DATA
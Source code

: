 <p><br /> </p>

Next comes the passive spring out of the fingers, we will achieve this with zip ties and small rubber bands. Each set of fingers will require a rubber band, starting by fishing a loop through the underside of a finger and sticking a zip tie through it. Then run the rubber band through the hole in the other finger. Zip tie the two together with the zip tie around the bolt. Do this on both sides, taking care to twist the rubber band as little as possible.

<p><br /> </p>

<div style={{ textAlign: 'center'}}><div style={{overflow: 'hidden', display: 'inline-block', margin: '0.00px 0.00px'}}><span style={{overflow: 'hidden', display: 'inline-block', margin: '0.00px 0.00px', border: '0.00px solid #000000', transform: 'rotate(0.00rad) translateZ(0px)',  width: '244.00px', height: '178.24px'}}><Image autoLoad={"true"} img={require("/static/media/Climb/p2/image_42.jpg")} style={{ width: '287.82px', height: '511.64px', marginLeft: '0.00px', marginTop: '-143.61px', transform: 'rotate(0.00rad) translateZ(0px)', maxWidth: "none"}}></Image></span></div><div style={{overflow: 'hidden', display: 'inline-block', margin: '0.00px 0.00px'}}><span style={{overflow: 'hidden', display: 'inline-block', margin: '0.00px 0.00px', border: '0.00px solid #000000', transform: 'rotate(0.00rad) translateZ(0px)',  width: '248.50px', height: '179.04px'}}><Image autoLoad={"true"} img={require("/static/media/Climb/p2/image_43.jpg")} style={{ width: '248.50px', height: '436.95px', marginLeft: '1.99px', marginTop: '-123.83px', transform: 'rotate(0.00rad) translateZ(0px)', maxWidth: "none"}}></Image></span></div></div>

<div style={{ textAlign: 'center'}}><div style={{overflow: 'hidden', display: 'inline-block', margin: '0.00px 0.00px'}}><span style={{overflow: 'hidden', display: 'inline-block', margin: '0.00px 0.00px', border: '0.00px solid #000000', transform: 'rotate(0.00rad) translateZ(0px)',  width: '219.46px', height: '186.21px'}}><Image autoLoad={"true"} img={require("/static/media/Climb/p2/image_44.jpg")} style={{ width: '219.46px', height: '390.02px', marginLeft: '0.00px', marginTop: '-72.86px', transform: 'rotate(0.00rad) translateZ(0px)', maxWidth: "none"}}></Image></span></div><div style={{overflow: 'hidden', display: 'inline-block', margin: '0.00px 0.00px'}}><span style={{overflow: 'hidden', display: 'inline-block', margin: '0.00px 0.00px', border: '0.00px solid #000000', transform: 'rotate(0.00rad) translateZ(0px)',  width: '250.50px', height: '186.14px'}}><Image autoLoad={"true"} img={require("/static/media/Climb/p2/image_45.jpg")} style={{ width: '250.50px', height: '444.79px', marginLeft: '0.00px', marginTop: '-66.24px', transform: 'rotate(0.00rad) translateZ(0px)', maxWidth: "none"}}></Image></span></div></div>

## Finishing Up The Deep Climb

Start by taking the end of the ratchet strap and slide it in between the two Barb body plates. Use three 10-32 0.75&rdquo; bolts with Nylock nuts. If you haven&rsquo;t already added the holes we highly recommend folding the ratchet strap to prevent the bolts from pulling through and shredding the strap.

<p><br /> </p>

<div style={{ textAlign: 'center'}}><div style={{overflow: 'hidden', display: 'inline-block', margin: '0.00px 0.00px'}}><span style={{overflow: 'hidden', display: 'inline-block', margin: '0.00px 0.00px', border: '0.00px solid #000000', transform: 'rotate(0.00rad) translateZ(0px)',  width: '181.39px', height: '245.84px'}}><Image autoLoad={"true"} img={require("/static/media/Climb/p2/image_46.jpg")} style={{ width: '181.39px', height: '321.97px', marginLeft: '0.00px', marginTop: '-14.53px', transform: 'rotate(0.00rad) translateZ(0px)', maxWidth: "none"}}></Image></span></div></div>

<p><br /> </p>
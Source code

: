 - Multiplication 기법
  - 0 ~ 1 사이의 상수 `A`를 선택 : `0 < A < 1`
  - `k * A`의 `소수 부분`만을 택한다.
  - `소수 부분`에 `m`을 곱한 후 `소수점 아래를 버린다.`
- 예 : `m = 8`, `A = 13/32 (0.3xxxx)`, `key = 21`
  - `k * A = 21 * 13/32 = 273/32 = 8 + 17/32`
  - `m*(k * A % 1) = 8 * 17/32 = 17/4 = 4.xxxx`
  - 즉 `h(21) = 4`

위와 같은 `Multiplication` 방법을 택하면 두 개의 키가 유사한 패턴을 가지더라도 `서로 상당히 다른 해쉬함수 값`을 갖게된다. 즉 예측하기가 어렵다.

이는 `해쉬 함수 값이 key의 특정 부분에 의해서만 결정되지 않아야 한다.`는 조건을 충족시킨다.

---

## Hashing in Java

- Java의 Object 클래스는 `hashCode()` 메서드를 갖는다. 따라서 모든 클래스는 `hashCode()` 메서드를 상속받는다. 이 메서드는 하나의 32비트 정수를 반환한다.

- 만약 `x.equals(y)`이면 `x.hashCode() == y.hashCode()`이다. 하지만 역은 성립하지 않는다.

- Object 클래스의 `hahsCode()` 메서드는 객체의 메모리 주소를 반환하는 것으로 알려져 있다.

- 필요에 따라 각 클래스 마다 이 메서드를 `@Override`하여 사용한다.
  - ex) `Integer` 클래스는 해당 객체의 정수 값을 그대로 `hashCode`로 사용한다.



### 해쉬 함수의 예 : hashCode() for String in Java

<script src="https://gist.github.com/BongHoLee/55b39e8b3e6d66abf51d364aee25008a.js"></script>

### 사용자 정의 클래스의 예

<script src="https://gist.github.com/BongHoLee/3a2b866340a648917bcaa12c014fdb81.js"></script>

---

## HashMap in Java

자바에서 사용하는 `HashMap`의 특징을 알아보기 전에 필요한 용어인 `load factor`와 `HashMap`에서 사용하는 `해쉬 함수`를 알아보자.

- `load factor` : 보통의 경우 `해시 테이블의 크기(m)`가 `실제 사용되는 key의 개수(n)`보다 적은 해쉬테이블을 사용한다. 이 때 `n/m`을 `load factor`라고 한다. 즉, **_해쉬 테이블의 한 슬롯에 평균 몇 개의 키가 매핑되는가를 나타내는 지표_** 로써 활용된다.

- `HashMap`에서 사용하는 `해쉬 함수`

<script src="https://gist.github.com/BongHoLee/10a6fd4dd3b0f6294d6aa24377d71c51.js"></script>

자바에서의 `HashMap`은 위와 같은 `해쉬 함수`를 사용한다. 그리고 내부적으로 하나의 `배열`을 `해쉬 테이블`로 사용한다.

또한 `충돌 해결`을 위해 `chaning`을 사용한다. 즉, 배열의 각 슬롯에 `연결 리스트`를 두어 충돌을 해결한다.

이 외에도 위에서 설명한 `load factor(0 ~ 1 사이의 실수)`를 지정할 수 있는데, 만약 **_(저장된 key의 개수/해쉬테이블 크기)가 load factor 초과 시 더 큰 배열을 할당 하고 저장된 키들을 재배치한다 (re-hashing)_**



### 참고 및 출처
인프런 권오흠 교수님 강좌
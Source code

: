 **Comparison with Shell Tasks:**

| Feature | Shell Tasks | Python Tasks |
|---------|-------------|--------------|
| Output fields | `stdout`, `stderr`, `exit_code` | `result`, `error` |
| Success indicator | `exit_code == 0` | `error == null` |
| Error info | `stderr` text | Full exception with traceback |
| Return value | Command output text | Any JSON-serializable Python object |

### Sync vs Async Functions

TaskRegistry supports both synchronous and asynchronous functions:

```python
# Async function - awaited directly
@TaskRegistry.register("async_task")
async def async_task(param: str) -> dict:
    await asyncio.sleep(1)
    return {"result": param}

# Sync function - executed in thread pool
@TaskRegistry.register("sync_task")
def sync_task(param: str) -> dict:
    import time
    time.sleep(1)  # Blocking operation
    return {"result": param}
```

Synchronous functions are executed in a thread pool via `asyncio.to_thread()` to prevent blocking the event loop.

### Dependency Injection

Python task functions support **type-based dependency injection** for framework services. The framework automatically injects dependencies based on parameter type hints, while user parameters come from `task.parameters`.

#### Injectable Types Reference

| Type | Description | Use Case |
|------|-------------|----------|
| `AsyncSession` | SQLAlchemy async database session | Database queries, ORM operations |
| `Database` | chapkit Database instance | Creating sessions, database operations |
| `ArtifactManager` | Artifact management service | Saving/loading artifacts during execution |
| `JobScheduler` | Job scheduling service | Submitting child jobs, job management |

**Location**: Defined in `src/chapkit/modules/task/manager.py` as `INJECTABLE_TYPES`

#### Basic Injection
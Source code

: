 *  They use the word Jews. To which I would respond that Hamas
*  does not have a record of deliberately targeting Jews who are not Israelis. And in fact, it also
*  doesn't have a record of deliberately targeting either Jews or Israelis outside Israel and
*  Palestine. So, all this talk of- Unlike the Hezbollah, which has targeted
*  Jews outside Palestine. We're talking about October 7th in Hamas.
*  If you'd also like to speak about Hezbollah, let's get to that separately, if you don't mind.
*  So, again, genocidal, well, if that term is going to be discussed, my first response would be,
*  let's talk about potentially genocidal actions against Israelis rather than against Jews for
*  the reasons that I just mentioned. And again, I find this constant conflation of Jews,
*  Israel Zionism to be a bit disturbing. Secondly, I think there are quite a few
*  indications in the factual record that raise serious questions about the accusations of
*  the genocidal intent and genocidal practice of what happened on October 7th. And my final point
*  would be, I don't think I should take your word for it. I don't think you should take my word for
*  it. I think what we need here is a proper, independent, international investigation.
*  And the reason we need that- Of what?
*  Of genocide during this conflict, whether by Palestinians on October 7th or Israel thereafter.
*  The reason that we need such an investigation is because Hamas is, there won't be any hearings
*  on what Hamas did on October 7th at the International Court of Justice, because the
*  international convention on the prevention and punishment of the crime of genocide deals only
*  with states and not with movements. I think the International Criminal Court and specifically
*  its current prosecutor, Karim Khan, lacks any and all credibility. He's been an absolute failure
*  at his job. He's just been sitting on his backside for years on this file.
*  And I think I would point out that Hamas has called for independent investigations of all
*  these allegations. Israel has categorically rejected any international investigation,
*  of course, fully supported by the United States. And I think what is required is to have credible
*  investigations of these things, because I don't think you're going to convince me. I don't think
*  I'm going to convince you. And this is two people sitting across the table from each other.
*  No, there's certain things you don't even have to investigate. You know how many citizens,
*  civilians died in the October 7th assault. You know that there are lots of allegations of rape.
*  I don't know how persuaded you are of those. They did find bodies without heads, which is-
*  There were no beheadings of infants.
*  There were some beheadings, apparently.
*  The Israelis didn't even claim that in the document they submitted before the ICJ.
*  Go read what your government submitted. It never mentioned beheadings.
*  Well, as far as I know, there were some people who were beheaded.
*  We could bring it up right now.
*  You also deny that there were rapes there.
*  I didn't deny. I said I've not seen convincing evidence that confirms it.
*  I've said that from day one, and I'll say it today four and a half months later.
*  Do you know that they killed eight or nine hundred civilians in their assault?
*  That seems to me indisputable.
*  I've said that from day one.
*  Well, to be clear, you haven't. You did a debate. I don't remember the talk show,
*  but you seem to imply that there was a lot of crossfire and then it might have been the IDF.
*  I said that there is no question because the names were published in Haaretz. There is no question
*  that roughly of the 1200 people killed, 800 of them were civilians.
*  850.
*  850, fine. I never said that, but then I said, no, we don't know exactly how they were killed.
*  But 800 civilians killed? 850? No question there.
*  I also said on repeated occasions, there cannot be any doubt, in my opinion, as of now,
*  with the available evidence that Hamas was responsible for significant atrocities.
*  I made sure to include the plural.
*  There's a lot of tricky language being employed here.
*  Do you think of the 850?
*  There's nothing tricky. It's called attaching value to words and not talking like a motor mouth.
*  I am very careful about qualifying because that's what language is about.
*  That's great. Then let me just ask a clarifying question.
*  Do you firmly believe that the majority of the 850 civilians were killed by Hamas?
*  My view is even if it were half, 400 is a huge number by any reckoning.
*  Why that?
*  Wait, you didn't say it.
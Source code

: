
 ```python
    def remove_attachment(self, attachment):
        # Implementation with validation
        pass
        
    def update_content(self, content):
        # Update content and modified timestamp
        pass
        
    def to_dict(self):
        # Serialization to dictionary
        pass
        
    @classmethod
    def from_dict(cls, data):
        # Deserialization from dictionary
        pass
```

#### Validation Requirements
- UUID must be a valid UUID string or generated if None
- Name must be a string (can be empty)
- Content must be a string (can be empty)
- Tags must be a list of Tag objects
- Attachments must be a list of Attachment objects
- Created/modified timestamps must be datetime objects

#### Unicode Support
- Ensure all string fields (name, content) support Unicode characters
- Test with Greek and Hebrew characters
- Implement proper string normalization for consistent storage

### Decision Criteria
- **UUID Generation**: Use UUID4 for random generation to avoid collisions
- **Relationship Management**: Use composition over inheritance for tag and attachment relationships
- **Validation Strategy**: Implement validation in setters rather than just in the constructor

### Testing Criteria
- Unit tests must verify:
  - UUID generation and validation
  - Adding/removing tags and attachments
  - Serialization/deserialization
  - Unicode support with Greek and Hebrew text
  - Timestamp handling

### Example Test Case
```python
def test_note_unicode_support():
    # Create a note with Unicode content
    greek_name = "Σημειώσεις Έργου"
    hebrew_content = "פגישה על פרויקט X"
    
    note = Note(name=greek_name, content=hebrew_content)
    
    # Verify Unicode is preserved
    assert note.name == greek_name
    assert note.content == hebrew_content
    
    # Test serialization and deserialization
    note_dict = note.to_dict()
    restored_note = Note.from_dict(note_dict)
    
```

EXERCISE DIRECTIONS
Scan the material above for the string "value", and copy every line where it is found.

ANSWER TO THIS TASK
| Return value | Command output text | Any JSON-serializable Python object |
*  There's nothing tricky. It's called attaching value to words and not talking like a motor mouth.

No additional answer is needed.